**What you have to do:** For the entries below, the expected answer is the line with "από την παγίδα", the line with "Η προτεινόμενη στρατηγική ανατροφοδότησης", and every line between them, exactly as written, and nothing more.
*** Begin section ***
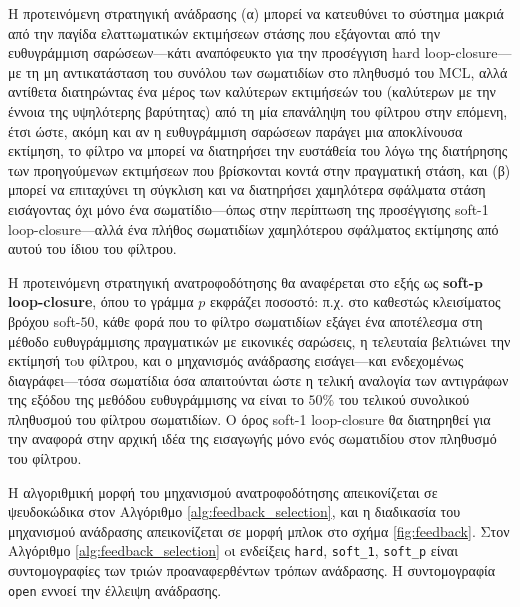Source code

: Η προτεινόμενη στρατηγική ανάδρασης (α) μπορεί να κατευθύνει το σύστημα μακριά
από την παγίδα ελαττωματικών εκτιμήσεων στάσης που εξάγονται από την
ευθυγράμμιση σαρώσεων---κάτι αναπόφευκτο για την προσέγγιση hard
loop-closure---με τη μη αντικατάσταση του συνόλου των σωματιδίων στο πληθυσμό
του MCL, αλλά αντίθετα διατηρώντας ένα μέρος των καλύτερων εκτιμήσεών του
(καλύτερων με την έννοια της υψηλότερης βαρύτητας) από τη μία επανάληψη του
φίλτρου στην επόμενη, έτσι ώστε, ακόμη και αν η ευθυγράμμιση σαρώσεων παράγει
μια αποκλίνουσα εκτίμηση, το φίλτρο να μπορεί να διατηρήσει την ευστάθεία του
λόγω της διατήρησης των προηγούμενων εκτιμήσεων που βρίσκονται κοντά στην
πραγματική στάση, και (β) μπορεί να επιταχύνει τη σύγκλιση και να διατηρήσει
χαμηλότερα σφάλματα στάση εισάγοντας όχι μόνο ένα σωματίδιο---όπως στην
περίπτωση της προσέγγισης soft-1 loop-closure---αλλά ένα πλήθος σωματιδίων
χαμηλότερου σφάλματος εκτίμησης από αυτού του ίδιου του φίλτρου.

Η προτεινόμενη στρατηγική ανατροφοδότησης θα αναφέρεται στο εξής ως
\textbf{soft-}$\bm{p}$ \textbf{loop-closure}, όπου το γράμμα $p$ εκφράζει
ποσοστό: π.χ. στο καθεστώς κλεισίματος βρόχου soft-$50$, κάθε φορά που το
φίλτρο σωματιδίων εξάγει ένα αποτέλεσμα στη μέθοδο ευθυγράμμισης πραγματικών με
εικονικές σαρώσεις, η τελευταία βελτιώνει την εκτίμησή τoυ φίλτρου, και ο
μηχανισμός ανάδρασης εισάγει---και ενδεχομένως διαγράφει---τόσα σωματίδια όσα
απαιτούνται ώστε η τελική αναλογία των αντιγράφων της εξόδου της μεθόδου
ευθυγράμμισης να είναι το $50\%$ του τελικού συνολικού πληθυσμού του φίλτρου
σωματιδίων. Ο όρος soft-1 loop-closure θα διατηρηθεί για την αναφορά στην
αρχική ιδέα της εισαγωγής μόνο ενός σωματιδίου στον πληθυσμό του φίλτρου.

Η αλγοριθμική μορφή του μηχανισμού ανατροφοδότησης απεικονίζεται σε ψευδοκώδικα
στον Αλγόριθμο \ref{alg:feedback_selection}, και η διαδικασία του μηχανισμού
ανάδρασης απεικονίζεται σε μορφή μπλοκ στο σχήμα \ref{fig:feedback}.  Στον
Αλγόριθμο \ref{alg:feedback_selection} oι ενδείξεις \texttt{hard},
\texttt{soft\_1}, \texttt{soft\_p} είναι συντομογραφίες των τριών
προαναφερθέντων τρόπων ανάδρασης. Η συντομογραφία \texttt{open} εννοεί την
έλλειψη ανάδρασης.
*** End section ***
*** Begin section ***
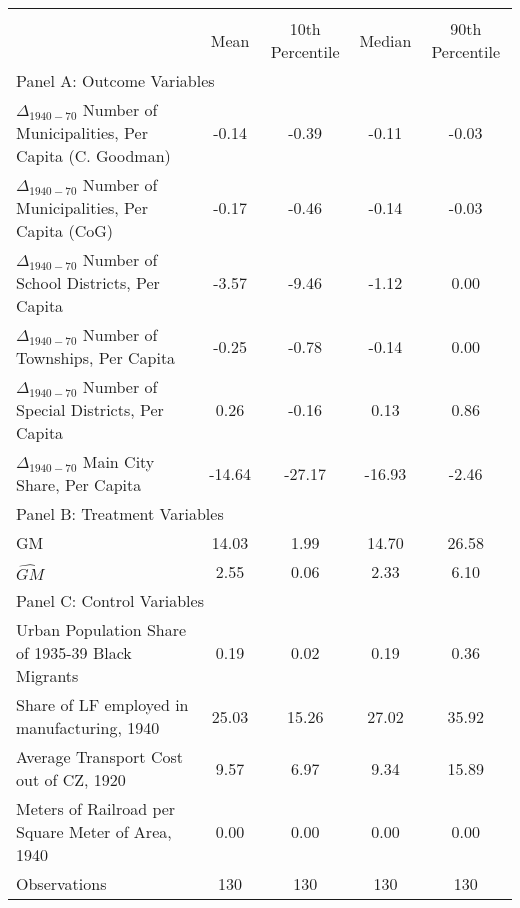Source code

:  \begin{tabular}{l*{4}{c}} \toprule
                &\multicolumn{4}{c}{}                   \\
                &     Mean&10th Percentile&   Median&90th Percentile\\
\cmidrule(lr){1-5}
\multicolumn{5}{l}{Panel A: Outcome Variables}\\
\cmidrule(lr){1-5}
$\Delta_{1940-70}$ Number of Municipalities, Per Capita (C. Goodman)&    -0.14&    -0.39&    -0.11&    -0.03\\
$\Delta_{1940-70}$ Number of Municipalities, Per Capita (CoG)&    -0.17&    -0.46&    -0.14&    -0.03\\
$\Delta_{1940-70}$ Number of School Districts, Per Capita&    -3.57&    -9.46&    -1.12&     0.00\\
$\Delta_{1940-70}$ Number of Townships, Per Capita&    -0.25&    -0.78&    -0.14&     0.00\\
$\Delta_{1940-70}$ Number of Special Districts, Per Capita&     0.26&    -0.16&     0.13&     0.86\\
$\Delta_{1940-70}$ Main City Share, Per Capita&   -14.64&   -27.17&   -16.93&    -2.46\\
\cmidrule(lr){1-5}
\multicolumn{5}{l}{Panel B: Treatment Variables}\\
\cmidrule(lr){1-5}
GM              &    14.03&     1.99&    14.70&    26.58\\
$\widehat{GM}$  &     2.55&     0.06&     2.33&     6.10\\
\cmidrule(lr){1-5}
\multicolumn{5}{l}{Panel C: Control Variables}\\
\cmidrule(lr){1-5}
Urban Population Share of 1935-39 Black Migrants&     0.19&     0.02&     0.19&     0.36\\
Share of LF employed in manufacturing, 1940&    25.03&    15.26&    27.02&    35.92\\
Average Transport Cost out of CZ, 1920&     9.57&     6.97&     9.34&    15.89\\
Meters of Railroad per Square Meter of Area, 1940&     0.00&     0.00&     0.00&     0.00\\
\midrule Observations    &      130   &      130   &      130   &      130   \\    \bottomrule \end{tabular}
*** End section ***
*** Begin section ***
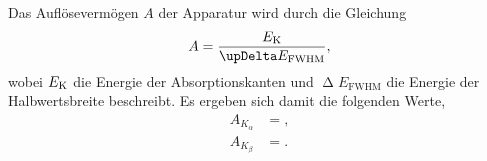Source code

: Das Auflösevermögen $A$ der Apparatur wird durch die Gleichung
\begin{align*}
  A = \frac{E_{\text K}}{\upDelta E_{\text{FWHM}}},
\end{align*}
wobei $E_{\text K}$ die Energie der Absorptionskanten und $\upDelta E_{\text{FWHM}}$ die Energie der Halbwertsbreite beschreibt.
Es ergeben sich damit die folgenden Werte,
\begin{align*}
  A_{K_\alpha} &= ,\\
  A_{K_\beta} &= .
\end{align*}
*** End section ***
**Reply:**
από την παγίδα ελαττωματικών εκτιμήσεων στάσης που εξάγονται από την
ευθυγράμμιση σαρώσεων---κάτι αναπόφευκτο για την προσέγγιση hard
loop-closure---με τη μη αντικατάσταση του συνόλου των σωματιδίων στο πληθυσμό
του MCL, αλλά αντίθετα διατηρώντας ένα μέρος των καλύτερων εκτιμήσεών του
(καλύτερων με την έννοια της υψηλότερης βαρύτητας) από τη μία επανάληψη του
φίλτρου στην επόμενη, έτσι ώστε, ακόμη και αν η ευθυγράμμιση σαρώσεων παράγει
μια αποκλίνουσα εκτίμηση, το φίλτρο να μπορεί να διατηρήσει την ευστάθεία του
λόγω της διατήρησης των προηγούμενων εκτιμήσεων που βρίσκονται κοντά στην
πραγματική στάση, και (β) μπορεί να επιταχύνει τη σύγκλιση και να διατηρήσει
χαμηλότερα σφάλματα στάση εισάγοντας όχι μόνο ένα σωματίδιο---όπως στην
περίπτωση της προσέγγισης soft-1 loop-closure---αλλά ένα πλήθος σωματιδίων
χαμηλότερου σφάλματος εκτίμησης από αυτού του ίδιου του φίλτρου.

Η προτεινόμενη στρατηγική ανατροφοδότησης θα αναφέρεται στο εξής ως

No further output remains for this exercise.